For those keeping up, you may remember that I spent the summer in Kenya, working with a team extracting blood samples from camels, cows, goats and sheep. We were in contact with all of these animals on almost a daily basis. We weren’t wearing any protection at all, but it’s inconceivable to wear a full hazmat suit while taking blood from goats in a Maasai community. You’d get laughed out of town.
My days right now are running in a fairly predictable pattern. I wake up, feel pretty good, eat breakfast and drink some coffee. At about 10-11 a.m. I begin to feel dizzy, sweat somewhat, a low grade fever kicks in and a horrible taste develops in my mouth. My peripheral vision is limited and I have trouble focusing on distant objects. It gets progressively worse throughout the day, but improves before dinner. After dinner, I feel worse than before. I’m positive that the brunt of the physical symptoms are associated with anemia. It’s like a low grade malaria.
The psychological effects are fascinating. Again, in the morning, I feel fine. As the day progresses, I am less and less able to string coherent sentences together (not that I’m good at it in the best of times), lose thoughts in mid sentence and can’t remember important vocabulary words. I’m stuck in an existential funk where the thought of tomorrow is dark, I’ve forgotten the past and the present isn’t all that meaningful. I often find myself staring into space and time passes quickly.
Though I have no other negative physical effects and am able to leave the house and move around, I’m finding this incredibly debilitating.
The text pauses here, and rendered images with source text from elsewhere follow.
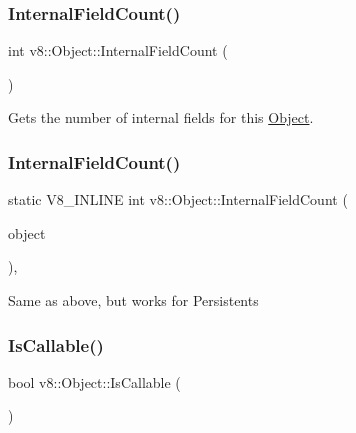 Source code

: \subsubsection{\texorpdfstring{Internal\+Field\+Count()}{InternalFieldCount()}\hspace{0.1cm}{\footnotesize\ttfamily [1/2]}}
{\footnotesize\ttfamily int v8\+::\+Object\+::\+Internal\+Field\+Count (\begin{DoxyParamCaption}{ }\end{DoxyParamCaption})}

Gets the number of internal fields for this \mbox{\hyperlink{classv8_1_1Object}{Object}}. \mbox{\label{classv8_1_1Object_a324a71142f621a32bfe5738648718370}} 
\subsubsection{\texorpdfstring{Internal\+Field\+Count()}{InternalFieldCount()}\hspace{0.1cm}{\footnotesize\ttfamily [2/2]}}
{\footnotesize\ttfamily static V8\+\_\+\+I\+N\+L\+I\+NE int v8\+::\+Object\+::\+Internal\+Field\+Count (\begin{DoxyParamCaption}\item[{const \mbox{\hyperlink{classv8_1_1PersistentBase}{Persistent\+Base}}$<$ \mbox{\hyperlink{classv8_1_1Object}{Object}} $>$ \&}]{object }\end{DoxyParamCaption})\hspace{0.3cm}{\ttfamily [inline]}, {\ttfamily [static]}}

Same as above, but works for Persistents \mbox{\label{classv8_1_1Object_a23c2c1f23b50fab4a02e2f819641b865}} 
\subsubsection{\texorpdfstring{Is\+Callable()}{IsCallable()}}
{\footnotesize\ttfamily bool v8\+::\+Object\+::\+Is\+Callable (\begin{DoxyParamCaption}{ }\end{DoxyParamCaption})}

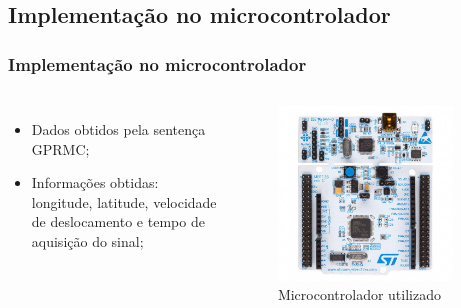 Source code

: \subsection{Implementação no microcontrolador}

\begin{frame}
\frametitle{Implementação no microcontrolador}
\begin{columns}

	\begin{itemize}
	\item Dados obtidos pela sentença GPRMC;
	\item Informações obtidas: longitude, latitude, velocidade de deslocamento e tempo de aquisição do sinal;
	\end{itemize}

	\begin{figure}[]
	 \centering
	 \captionsetup{width=0.9\textwidth,font=footnotesize,textfont=bf}
	 \includegraphics[width=0.9\textwidth,keepaspectratio]{Figuras/nucleo.jpg}
	 \vspace{-0.2cm}
	 \caption{Microcontrolador utilizado}
	\end{figure}
	
\end{columns}
\end{frame}

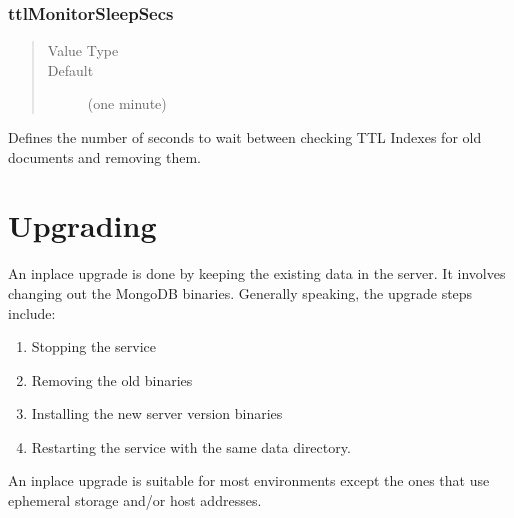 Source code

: \documentclass[letterpaper,10pt,english]{sphinxmanual}
\begin{document}
\subsection{ttlMonitorSleepSecs}
\label{\detokenize{set-parameter:ttlmonitorsleepsecs}}\begin{quote}\begin{description}
\item[{Value Type}] \leavevmode
\sphinxAtStartPar
{}

\item[{Default}] \leavevmode
\sphinxAtStartPar
{} (one minute)

\end{description}\end{quote}

\sphinxAtStartPar
Defines the number of seconds to wait
between checking TTL Indexes for old documents and removing them.


\chapter{Upgrading }
\label{\detokenize{install/upgrade-from-mongodb:upgrading-psmdb}}\label{\detokenize{install/upgrade-from-mongodb:upgrade-psmdb}}\label{\detokenize{install/upgrade-from-mongodb::doc}}
\sphinxAtStartPar
An in\sphinxhyphen{}place upgrade is done by keeping the existing data in the server. It involves changing out the MongoDB binaries. Generally speaking, the upgrade steps include:
\begin{enumerate}
%
\item {} 
\sphinxAtStartPar
Stopping the  service

\item {} 
\sphinxAtStartPar
Removing the old binaries

\item {} 
\sphinxAtStartPar
Installing the new server version binaries

\item {} 
\sphinxAtStartPar
Restarting the  service with the same  data directory.

\end{enumerate}

\sphinxAtStartPar
An in\sphinxhyphen{}place upgrade is suitable for most environments except the ones that use ephemeral storage and/or host addresses.
\end{document}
Even writing this blog post is a challenge.
From the pathogen’s standpoint, this situation is ideal. It doesn’t immediately kill the host, and the bacteria tends to incubate in cells so that it can avoid the body’s immune response. If I were a herd animal, eating and defecating in the same space, I would be able to transmit for, conceivably, the rest of my life. The low grade anemia keeps the animal mobile, yet impedes its ability to evade predators, allowing transmission to occur from herbivorous ungulates to carnivorous animals.
Again, because the bacteria hides out in cells, it’s a bear to kill. I have two months of two types of antibiotics to look forward to, both with different schedules and dietary requirements. One causes awful nightmares (doxycycline).
If left untreated brucellosis can include abscesses in the joints, spinal problems, blindness and inflammation of the testicles. It is anecdotally associated with elevated rates of suicide in veterinarians. I’m wondering how much chronic brucellosis there is in pastoralist communities in Sub-Saharan Africa. The burden must be quite severe.
This is going to be rough, but it’s better than a lifetime of these symptoms. I’m certainly finding this scientifically interesting, though I will be happy to have it gone for good.